### [Your goal]
The output must be the data, printed exactly as written.

### [Dataset entries]
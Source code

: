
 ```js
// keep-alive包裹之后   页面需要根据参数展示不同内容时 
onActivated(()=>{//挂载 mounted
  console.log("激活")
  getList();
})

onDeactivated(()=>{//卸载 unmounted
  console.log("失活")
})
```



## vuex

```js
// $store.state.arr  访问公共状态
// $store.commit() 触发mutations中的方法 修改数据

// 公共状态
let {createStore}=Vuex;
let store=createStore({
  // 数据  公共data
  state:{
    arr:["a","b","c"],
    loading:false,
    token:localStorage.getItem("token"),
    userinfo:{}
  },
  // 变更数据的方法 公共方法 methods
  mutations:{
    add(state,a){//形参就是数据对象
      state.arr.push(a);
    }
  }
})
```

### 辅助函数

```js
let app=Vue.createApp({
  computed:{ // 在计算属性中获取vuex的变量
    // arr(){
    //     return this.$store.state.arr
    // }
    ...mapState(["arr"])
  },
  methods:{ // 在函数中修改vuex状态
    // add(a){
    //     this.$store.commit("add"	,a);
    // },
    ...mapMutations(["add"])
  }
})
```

### [Task response]
Source code

:
 ```js
// keep-alive包裹之后   页面需要根据参数展示不同内容时 
onActivated(()=>{//挂载 mounted
  console.log("激活")
  getList();
})

onDeactivated(()=>{//卸载 unmounted
  console.log("失活")
})
```



## vuex

```js
// $store.state.arr  访问公共状态
// $store.commit() 触发mutations中的方法 修改数据

// 公共状态
let {createStore}=Vuex;
let store=createStore({
  // 数据  公共data
  state:{
    arr:["a","b","c"],
    loading:false,
    token:localStorage.getItem("token"),
    userinfo:{}
  },
  // 变更数据的方法 公共方法 methods
  mutations:{
    add(state,a){//形参就是数据对象
      state.arr.push(a);
    }
  }
})
```

### 辅助函数

```js
let app=Vue.createApp({
  computed:{ // 在计算属性中获取vuex的变量
    // arr(){
    //     return this.$store.state.arr
    // }
    ...mapState(["arr"])
  },
  methods:{ // 在函数中修改vuex状态
    // add(a){
    //     this.$store.commit("add"	,a);
    // },
    ...mapMutations(["add"])
  }
})
```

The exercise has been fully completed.